_Problem requirements_. Whichever lines of the material contain "features", copy each of them.

_Data supplied_.
--- START ---

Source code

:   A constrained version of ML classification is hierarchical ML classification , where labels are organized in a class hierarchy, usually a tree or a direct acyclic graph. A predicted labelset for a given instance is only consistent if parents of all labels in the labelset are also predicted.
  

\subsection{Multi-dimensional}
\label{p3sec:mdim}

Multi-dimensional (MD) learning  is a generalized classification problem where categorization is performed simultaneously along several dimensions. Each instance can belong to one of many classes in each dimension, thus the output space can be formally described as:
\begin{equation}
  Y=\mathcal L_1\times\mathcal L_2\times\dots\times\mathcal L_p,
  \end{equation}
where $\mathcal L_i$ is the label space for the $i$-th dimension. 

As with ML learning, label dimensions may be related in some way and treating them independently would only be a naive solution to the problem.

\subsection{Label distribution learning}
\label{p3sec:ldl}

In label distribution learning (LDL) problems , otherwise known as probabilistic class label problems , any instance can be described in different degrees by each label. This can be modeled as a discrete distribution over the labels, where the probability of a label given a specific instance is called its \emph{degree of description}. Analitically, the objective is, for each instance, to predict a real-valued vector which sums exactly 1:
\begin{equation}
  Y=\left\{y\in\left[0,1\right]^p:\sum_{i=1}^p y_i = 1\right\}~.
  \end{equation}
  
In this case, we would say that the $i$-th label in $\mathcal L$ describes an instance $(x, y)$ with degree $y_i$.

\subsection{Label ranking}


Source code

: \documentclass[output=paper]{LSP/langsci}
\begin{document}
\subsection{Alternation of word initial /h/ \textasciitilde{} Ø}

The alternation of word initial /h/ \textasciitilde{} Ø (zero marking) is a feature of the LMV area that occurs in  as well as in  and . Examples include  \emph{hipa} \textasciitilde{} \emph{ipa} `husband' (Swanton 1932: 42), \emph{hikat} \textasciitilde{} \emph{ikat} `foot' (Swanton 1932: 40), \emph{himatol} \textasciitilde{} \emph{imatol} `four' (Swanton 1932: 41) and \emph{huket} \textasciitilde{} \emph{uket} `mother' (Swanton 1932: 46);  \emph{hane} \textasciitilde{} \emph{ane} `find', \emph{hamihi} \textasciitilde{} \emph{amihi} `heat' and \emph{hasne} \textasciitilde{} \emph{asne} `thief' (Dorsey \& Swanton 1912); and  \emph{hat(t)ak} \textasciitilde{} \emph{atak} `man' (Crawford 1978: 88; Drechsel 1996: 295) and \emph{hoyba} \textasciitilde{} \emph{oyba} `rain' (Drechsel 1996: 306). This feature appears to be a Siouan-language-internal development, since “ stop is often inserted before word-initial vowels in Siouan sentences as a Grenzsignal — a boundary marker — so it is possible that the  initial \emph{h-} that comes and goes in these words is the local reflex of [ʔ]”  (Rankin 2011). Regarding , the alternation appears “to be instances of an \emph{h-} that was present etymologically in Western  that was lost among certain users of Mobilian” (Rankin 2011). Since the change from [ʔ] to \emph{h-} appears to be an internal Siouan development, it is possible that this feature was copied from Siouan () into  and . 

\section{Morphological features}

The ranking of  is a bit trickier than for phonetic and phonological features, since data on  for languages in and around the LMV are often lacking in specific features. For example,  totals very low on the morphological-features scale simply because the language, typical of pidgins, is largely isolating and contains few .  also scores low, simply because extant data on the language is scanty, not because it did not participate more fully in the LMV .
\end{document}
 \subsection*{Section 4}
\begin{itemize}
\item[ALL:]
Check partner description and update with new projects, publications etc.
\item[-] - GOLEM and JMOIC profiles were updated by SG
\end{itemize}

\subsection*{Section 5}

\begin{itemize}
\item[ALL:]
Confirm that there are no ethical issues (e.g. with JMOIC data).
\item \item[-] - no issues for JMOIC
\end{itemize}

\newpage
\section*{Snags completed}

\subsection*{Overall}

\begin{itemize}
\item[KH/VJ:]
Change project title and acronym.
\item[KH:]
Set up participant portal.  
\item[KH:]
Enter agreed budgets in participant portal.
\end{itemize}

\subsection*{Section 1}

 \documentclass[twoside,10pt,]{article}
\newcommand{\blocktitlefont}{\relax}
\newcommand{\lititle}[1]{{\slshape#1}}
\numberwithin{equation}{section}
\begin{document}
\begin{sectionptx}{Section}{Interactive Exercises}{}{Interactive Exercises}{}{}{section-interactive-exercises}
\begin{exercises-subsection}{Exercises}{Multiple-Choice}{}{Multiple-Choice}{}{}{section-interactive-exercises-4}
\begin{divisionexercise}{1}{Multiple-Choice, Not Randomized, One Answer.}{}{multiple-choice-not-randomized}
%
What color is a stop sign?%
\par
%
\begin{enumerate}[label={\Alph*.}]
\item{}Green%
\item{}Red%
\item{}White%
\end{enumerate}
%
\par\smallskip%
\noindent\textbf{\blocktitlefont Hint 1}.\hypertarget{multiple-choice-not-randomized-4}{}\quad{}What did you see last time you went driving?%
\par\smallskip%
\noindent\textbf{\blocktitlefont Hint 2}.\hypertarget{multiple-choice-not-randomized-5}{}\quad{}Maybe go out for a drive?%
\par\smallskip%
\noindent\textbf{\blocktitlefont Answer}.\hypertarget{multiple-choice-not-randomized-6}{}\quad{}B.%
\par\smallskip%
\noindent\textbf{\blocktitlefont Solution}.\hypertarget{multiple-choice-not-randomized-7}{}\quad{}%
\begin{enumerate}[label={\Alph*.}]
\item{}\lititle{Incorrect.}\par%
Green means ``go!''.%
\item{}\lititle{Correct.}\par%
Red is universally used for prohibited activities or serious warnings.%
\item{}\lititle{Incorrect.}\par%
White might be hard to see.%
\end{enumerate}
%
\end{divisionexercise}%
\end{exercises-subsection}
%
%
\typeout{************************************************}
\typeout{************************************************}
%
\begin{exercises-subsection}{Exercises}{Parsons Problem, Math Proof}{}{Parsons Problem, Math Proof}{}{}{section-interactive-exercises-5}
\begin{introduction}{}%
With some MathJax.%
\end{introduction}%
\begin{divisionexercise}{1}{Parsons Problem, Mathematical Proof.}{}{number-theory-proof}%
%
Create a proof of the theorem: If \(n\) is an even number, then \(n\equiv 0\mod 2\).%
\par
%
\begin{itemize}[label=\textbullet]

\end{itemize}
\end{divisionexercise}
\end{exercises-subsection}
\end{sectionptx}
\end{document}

--- END ---

_Problem solution_.
\section{Morphological features}
The ranking of  is a bit trickier than for phonetic and phonological features, since data on  for languages in and around the LMV are often lacking in specific features. For example,  totals very low on the morphological-features scale simply because the language, typical of pidgins, is largely isolating and contains few .  also scores low, simply because extant data on the language is scanty, not because it did not participate more fully in the LMV .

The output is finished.